▶ [Task instructions]: The line containing "第一次用markdown来写" marks the end; copy exactly all lines from the start of the material up to and including it.

▶ [Entries provided]:
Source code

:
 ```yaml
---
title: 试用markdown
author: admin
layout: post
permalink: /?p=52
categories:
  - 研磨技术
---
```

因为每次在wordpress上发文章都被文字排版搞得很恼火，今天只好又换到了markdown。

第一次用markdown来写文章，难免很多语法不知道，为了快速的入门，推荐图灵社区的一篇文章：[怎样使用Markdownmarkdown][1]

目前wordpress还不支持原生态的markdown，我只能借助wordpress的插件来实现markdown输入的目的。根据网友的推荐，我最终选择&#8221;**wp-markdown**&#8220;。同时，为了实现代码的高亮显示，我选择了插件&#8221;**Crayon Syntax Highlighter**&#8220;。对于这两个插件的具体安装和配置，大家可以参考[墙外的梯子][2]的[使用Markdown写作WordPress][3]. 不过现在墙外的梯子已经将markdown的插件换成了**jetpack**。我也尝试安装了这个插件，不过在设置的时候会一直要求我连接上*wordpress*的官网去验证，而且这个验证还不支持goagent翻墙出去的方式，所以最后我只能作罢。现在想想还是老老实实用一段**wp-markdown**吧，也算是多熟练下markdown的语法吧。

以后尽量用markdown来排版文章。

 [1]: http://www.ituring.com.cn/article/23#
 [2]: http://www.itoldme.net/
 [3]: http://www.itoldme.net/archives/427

▶ [Expected answer]:
Source code

:
 ```yaml
---
title: 试用markdown
author: admin
layout: post
permalink: /?p=52
categories:
  - 研磨技术
---
```

因为每次在wordpress上发文章都被文字排版搞得很恼火，今天只好又换到了markdown。

第一次用markdown来写文章，难免很多语法不知道，为了快速的入门，推荐图灵社区的一篇文章：[怎样使用Markdownmarkdown][1]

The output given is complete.